At noon on October 28th, AD 312, God dramatically intervened in the course of human history. At least according to Eusebius (bishop of Caesarea on the coast of Palestine) the self-appointed biographer of the newly Christian Roman emperor, Constantine. In late October 312 Constantine advanced on Rome, the culmination of a swift and bloody civil war against Maxentius, a rival claimant to the imperial throne.
The armies met at the Milvian Bridge outside the city. Maxentius’ forces crossed the Tiber on boats lashed together. They were quickly routed by Constantine’s more experienced troops. Attempting to retreat to the safety of the city walls, the crush of panicked men fleeing for their lives caused the pontoon-bridge to break up. Maxentius and his bodyguard were pitched into the river and swept away in its swift-flowing current.

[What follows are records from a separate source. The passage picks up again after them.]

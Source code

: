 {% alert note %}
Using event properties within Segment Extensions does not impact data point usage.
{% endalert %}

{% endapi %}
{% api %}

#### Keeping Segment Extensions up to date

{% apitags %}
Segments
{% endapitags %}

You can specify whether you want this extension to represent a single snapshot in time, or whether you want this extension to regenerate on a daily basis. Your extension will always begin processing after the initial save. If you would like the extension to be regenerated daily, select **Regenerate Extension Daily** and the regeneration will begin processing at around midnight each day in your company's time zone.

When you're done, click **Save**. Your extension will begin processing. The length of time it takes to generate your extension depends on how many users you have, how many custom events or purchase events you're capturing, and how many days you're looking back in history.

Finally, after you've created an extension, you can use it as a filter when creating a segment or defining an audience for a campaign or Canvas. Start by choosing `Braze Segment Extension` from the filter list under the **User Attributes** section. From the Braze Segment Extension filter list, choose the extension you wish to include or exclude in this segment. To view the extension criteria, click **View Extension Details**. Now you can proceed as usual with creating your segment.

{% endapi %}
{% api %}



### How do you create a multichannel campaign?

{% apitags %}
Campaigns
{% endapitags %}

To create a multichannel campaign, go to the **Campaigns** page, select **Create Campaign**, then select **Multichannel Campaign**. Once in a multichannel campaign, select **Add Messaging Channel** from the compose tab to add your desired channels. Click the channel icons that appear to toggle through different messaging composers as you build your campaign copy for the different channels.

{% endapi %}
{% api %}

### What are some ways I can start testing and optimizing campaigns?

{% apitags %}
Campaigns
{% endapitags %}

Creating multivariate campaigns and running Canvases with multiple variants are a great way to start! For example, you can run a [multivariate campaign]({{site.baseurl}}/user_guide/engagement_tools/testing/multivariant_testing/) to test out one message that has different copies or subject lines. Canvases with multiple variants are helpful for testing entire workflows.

In Eusebius’ view this was a memorable moment of Christian triumph. Above all, it recalled the Israelites’ crossing of the Red Sea. Constantine’s defeat of Maxentius at the Battle of the Milvian Bridge replayed the Biblical account in Exodus. Constantine was a modern Moses. Maxentius failed like Pharaoh before him. Drowned in the turbulent waters of the Tiber, he ‘sank to the bottom like a stone’.